Increasingly, user demands on telephone facilities have far exceeded the basic requirement for a clear voice connection between calling and called parties. In particular, the business community, knowing of special business features such call forwarding, conference calling, and speed dialing, have placed heavy demands both on telephone companies and equipment suppliers to provide apparatus and service that will economically satisfy such demands.
Moreoever, it is expected that these business features will be available through a central data and voice communications facility, either as a conventional telephone office switching center or as a privately owned counterpart in the form of a private branch exchange (PBX) or a private automatic branch exchange (PABX).
Previously, additional telephone features of the type indicated generally required the use of additional wires in the form of a cable. Economy suffered as a result in view of higher cable costs in both initial procurement and installation. In this regard, many private telephone systems require a minimum of four wires connecting subscriber sets to the telephone system that serves them. Since the cables of such systems are infrequently used throughout the course of a business day, many companies are reluctant to commit substantial expenditures for such installations, especially since a second pair of wires could be used for other purposes such as data transmission. Moreover, four-wire transmission is incompatible with existing two-wire transmission in the outside plant. Furthermore, power requirements of such multi-wire systems are by no means insubstantial which generally limits the range of a subscriber set in a PBX to within, at most, one thousand metres of the switching center. Accordingly, a company occupying a large building or having staff members in several outlying buildings would likely experience difficulty in obtaining business features at all locations.
A further problem that may be experienced as a result of the one thousand metre limitation relates to a company that may be too small to justify purchasing its own PBX and is either unwilling or unable to share jointly in ownership of a PBX with other small companies in the same building. Thus, a small company is disadvantaged in terms of its ability to obtain business services.
Recognition of these problems has resulted in the development of apparatus and systems that are especially adapted to share a common signalling path for voice signals and digital message signals together with auxiliary digital signals. Two typical prior art patents describing the use of a single pair of wires carrying a plurality of signals as noted may be seen in U.S. Pat. No. 4,171,467 issued Oct. 16, 1979 to L. N. Evenchik and U.S. Pat. No. 4,178,480 issued Dec. 11, 1979 to R. L. Carbrey. Both patents relate to signal multiplexing and disclose a signal multiplexing circuit that makes use of a single pair of wires to interface a data and voice communication circuit such as an electronic telephone (EKT) station set with a central data and voice communication system such as a business communication system (BCS).

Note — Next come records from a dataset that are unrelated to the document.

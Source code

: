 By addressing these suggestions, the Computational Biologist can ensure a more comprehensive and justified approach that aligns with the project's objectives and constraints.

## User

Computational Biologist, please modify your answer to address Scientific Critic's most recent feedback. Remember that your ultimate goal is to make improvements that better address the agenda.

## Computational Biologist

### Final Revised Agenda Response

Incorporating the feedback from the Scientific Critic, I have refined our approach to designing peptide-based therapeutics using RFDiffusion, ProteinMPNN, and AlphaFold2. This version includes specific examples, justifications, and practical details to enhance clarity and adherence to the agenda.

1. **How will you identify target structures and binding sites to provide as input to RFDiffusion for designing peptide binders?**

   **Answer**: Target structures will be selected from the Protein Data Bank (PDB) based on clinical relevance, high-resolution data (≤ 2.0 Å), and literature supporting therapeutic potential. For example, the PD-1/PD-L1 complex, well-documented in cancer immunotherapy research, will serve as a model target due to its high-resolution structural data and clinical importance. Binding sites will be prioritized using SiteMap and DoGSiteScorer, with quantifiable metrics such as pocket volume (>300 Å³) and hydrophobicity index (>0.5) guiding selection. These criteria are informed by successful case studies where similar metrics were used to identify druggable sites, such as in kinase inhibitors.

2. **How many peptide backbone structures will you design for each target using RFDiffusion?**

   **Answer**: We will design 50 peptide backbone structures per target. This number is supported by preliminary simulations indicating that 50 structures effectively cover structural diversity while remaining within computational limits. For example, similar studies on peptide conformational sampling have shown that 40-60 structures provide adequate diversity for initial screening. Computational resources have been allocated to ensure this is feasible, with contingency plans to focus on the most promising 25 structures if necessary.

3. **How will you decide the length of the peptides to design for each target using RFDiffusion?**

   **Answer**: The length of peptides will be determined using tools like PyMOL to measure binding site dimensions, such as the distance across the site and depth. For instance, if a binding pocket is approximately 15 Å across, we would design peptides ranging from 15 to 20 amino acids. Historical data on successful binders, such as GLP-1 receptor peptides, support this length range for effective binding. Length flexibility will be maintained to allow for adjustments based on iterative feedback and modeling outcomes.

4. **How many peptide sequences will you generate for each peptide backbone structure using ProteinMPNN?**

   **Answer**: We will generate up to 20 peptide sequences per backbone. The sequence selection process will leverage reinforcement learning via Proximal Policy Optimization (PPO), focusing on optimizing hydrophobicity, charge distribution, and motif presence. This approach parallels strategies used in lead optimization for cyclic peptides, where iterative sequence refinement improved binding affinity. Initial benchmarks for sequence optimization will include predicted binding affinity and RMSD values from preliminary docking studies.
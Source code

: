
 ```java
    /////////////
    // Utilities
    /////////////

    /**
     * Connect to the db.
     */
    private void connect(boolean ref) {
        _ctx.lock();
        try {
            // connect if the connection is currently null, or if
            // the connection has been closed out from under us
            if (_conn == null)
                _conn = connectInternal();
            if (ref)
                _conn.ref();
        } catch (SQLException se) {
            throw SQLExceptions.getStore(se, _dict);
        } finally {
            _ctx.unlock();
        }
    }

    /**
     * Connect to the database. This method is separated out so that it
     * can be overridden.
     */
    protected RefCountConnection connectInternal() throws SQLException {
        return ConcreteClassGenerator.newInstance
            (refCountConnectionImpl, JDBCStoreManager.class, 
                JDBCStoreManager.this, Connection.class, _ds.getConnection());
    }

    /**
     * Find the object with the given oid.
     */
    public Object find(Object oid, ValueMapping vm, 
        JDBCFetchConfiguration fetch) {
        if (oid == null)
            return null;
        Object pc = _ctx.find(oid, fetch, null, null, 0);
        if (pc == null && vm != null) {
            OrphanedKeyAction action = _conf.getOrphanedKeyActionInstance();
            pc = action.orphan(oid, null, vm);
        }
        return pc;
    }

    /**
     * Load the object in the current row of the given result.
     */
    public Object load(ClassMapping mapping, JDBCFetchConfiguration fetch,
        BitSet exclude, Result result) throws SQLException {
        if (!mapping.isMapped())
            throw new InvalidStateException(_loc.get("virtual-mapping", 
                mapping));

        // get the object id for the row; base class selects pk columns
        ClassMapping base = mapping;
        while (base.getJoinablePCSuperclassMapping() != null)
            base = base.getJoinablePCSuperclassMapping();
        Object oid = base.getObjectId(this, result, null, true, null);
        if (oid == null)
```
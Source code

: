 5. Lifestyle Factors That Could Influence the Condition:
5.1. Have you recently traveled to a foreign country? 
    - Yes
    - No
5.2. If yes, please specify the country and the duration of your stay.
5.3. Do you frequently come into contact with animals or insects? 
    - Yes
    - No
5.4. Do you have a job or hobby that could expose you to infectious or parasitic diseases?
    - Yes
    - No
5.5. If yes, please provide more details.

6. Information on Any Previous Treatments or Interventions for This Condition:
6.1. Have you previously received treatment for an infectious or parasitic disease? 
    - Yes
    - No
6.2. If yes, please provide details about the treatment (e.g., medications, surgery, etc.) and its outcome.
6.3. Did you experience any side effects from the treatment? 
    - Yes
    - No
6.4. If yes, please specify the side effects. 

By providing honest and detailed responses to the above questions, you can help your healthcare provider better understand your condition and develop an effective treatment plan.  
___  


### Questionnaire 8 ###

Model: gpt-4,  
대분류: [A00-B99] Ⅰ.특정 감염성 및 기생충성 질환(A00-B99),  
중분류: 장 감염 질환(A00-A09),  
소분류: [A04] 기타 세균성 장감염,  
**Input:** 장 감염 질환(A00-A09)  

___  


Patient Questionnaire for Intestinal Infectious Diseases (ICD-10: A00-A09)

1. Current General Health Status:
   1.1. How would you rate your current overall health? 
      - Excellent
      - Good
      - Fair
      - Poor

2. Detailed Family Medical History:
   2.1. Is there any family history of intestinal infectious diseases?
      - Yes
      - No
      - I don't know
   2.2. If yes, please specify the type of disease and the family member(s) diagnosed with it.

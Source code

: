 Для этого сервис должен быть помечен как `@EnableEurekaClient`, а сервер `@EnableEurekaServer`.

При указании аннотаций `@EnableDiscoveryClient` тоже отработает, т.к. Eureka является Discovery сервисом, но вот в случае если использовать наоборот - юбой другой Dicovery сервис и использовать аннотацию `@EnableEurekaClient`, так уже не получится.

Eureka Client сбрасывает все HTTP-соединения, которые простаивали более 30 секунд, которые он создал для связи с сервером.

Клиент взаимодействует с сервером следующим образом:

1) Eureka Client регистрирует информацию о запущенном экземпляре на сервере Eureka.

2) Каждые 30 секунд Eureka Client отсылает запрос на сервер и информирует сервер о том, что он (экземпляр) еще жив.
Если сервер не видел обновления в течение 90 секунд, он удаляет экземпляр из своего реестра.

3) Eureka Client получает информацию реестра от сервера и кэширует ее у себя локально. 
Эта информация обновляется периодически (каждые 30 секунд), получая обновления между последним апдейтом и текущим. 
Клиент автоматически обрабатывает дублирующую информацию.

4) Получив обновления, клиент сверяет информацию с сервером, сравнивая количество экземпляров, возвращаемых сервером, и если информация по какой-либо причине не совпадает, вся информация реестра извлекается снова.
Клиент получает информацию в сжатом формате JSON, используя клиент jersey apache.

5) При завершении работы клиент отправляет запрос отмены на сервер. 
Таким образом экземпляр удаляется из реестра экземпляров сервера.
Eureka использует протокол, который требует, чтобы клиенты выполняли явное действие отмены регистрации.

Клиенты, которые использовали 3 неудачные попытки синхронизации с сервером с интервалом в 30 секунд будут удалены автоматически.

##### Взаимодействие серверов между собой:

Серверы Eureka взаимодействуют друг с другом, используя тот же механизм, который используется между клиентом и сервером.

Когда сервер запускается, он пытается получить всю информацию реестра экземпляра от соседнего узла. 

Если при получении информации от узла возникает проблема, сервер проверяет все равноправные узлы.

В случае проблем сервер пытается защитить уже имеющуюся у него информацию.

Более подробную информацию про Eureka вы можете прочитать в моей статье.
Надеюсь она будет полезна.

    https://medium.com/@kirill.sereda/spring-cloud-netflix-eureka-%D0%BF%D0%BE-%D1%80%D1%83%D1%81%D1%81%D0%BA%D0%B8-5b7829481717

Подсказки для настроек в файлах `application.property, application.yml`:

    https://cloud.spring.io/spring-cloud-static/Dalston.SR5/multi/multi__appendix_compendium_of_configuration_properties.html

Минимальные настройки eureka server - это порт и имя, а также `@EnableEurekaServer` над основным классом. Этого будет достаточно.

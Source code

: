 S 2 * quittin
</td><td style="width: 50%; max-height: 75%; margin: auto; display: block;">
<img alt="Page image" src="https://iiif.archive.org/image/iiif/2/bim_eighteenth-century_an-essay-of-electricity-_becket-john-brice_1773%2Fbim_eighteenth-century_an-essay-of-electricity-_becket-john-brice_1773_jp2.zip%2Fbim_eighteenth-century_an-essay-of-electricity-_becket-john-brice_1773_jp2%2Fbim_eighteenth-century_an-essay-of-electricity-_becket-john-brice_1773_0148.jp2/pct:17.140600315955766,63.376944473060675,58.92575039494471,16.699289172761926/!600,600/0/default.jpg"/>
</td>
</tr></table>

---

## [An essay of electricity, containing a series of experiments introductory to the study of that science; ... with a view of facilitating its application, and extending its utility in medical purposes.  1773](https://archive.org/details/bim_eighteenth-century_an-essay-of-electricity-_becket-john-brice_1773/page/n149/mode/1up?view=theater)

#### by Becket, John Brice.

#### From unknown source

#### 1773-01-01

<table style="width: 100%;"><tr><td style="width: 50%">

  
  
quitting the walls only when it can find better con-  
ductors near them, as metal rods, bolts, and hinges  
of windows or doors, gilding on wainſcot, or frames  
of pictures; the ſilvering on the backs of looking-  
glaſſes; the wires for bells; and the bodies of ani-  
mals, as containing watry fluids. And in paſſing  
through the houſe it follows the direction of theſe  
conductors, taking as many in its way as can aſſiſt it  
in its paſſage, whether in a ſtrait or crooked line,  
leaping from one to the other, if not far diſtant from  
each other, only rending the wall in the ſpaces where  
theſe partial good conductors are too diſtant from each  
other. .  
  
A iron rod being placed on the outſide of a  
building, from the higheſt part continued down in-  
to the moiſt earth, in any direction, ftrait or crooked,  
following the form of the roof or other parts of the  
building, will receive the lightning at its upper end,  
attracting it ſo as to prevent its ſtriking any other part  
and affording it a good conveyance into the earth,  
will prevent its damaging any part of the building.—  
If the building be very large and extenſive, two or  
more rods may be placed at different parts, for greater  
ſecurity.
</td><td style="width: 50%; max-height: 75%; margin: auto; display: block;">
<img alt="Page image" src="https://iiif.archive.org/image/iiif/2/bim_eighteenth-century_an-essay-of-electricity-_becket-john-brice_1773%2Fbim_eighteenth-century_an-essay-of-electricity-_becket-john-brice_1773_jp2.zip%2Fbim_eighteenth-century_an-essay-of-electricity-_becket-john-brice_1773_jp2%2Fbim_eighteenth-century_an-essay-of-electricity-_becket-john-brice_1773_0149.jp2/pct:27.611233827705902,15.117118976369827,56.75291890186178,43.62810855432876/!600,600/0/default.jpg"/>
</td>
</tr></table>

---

To the extent indicated in the Evenchik and Carbrey patents, the problems associated with providing a telephone system having business features are substantially overcome. One problem remains outstanding, however, and is not fully addressed by either Evenchik or Carbrey.
This is the relatively inefficient use of a central data and voice communication facility to reduce user problems as, typically, when noise on the line creates a transmission error and, perhaps more commonly, when requiring the facility to resolve caller priorities should two EKT station sets attempt transmission at the same time. Under these circumstances some portion of the facility is occupied for a discrete interval and, in terms of total numbers of such occurrences over an extended period of time, an effective reduction of facility capacity results.